Sobreviven en estos argumentos retazos de mitos nacionales cultivados por el populismo en las últimas décadas. Pertenecen a la cantera ideológica de quienes alguna vez dijeron que el peronismo era imbatible en las urnas, hasta que llegó Alfonsín y demostró lo contrario; son los mismos que luego dijeron que el peronismo era imbatible en la calle, hasta que en el 2008 el “campo” demostró una capacidad de movilización que triplicó y cuadruplicó al oficialismo; son los mismos que dijeron que las multitudes los amaban, hasta que las multitudes salieron a la calle con las cacerolas y en todas las ciudades del país el régimen y su líder fueron abucheados y condenados como nunca antes había ocurrido en la Argentina. En definitiva, son los mismos que dicen ahora que deben quedarse para siempre en el poder porque son los únicos que saben gobernar.

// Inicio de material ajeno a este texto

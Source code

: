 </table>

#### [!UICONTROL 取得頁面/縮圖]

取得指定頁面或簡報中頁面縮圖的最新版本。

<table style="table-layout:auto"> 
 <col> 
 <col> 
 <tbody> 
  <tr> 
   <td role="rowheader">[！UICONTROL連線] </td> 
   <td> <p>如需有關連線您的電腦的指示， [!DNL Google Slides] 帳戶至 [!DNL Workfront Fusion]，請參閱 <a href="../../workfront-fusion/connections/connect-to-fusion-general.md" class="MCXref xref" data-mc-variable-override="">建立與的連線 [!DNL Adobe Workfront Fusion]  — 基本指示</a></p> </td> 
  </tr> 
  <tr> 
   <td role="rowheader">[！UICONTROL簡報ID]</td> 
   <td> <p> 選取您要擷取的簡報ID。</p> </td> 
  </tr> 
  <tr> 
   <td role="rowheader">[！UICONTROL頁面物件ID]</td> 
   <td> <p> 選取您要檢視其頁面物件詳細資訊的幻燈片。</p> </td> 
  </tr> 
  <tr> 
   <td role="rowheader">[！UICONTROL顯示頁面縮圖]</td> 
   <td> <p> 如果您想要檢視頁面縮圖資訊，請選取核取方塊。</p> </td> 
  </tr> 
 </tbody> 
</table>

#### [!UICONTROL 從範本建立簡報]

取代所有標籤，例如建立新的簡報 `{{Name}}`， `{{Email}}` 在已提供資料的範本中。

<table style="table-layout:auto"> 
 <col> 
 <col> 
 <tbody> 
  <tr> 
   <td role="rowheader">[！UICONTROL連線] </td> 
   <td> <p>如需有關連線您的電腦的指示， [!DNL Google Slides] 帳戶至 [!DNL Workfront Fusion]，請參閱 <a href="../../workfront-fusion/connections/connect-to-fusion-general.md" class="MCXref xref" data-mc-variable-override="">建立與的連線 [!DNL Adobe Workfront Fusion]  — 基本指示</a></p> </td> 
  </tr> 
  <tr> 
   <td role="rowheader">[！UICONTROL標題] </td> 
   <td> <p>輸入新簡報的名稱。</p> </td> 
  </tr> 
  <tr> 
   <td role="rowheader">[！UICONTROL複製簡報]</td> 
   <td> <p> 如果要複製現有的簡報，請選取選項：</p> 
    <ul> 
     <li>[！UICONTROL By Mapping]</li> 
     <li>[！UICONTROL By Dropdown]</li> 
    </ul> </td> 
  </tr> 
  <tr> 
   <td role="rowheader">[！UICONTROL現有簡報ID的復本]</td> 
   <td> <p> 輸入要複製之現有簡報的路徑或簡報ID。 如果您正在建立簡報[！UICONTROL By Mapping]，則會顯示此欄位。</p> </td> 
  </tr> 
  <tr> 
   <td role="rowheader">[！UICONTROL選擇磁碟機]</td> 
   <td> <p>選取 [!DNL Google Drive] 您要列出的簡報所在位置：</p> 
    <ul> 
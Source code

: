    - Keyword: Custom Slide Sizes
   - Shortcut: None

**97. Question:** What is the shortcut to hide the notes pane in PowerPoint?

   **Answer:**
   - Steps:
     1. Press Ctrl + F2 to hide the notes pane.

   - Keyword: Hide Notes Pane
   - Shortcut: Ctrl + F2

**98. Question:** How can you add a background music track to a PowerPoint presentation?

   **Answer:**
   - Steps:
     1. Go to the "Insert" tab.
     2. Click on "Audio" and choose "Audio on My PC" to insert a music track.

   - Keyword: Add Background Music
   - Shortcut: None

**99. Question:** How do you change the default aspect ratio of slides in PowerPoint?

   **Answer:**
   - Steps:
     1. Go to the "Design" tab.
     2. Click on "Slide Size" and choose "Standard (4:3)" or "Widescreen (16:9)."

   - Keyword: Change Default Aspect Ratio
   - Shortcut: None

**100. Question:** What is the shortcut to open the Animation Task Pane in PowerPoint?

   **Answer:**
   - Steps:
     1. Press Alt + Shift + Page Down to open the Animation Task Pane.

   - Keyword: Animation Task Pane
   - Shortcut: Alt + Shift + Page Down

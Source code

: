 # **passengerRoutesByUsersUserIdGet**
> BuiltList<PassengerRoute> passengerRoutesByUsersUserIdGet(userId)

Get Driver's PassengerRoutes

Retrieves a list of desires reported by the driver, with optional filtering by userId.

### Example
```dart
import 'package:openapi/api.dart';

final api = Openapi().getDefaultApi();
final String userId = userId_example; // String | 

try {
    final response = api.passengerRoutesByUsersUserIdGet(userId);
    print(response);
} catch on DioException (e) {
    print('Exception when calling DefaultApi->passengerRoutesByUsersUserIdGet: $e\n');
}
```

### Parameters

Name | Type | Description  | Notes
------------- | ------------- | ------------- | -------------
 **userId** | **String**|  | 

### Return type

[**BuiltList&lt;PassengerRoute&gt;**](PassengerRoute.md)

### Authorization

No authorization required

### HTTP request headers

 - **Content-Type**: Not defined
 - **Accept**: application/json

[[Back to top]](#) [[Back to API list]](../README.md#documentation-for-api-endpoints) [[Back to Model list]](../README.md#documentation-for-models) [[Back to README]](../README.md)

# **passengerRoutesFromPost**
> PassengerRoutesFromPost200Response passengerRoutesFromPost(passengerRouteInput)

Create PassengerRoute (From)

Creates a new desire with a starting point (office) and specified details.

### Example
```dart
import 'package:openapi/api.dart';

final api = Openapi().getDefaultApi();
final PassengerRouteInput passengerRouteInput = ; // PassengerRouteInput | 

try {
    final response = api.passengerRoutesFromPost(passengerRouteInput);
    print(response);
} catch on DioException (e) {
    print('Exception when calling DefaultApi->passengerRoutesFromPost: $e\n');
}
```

El argumento carece de seriedad teórica y responde más a la picardía política, al afán si se quiere primario de un régimen para asegurar su permanencia en el poder, que a algo que pretenda constituirse como una verdad histórica o política. Desde ese punto de vista, las posiciones del oficialismo no son sostenibles teóricamente, si no fuera porque un sector importante de la población, franjas de independientes e incluso de opositores, están dispuestos a creer en este prejuicio sin beneficio de inventario.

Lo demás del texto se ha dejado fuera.